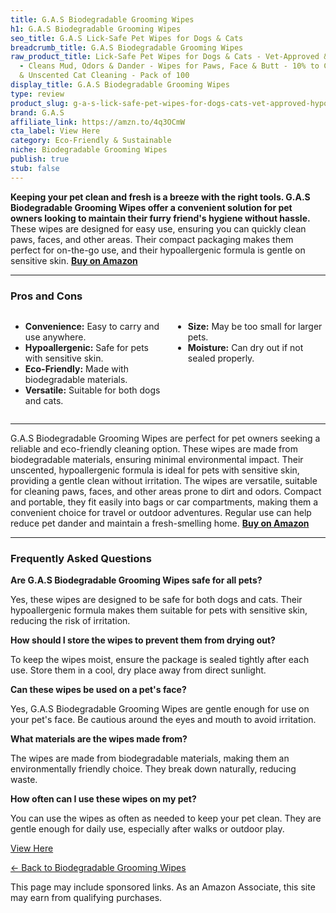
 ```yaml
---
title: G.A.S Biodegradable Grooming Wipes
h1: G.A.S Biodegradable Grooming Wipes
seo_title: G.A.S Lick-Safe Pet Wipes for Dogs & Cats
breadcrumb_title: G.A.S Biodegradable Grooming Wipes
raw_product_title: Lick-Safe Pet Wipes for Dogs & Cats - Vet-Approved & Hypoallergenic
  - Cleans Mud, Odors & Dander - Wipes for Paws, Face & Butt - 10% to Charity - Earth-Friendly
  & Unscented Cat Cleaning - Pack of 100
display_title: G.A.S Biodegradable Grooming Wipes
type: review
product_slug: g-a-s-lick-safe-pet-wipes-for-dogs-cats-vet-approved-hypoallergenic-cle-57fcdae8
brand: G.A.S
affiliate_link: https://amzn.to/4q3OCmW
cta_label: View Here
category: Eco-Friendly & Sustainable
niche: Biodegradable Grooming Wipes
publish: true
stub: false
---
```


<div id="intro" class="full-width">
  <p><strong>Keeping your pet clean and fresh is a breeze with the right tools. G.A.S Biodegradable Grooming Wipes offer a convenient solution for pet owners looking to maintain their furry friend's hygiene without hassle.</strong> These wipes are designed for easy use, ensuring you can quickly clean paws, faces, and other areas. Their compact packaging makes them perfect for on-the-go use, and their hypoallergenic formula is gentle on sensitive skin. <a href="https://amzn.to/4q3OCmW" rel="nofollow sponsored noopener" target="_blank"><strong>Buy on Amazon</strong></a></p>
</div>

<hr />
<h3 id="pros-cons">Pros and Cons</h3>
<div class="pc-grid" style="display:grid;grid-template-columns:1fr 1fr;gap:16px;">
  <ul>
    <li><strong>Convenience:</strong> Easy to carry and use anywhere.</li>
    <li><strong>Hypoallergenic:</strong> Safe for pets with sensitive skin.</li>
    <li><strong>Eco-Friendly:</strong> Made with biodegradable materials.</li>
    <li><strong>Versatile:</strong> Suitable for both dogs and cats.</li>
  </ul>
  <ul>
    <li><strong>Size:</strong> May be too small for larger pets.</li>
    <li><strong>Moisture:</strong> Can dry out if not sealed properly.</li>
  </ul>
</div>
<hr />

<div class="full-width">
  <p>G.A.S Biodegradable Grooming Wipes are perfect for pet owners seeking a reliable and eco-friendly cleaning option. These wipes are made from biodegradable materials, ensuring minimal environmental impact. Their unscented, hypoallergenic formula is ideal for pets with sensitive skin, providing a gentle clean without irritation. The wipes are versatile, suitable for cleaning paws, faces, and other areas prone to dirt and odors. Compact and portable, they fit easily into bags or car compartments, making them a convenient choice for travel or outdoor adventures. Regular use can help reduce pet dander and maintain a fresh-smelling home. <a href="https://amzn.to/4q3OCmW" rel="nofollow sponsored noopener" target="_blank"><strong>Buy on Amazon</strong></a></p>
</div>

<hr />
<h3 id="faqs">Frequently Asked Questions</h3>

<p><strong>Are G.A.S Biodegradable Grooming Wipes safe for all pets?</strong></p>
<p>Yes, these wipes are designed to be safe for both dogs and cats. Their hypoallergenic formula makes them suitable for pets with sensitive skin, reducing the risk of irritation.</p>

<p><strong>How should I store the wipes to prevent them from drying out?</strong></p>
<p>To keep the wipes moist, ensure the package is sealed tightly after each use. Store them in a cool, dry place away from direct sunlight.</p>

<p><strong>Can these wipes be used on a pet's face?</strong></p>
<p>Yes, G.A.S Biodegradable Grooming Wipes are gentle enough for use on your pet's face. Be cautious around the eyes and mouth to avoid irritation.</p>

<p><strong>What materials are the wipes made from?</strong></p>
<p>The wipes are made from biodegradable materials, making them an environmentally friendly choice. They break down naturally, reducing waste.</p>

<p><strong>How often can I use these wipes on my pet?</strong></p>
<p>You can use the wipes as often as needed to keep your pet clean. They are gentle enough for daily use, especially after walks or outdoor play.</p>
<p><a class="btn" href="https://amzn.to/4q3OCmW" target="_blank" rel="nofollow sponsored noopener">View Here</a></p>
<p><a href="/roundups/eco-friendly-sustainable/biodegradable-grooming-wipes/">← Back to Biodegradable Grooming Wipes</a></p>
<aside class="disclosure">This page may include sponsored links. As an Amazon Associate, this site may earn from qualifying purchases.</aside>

━━━━━━━━━━

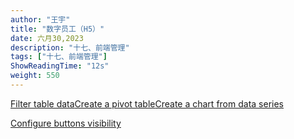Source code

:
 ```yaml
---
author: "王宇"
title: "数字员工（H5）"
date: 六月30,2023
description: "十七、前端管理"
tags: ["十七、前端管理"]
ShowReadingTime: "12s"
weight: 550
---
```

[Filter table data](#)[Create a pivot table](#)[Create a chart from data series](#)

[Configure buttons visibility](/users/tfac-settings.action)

━━━━━━━━━━

[Required action] Please give back, exactly as it stands above, the stretch from the line with "<p><strong>How should I" through the line with "<p><strong>How often can", and no line outside it.

[Task answer]
<p><strong>How should I store the wipes to prevent them from drying out?</strong></p>
<p>To keep the wipes moist, ensure the package is sealed tightly after each use. Store them in a cool, dry place away from direct sunlight.</p>

<p><strong>Can these wipes be used on a pet's face?</strong></p>
<p>Yes, G.A.S Biodegradable Grooming Wipes are gentle enough for use on your pet's face. Be cautious around the eyes and mouth to avoid irritation.</p>

<p><strong>What materials are the wipes made from?</strong></p>
<p>The wipes are made from biodegradable materials, making them an environmentally friendly choice. They break down naturally, reducing waste.</p>

<p><strong>How often can I use these wipes on my pet?</strong></p>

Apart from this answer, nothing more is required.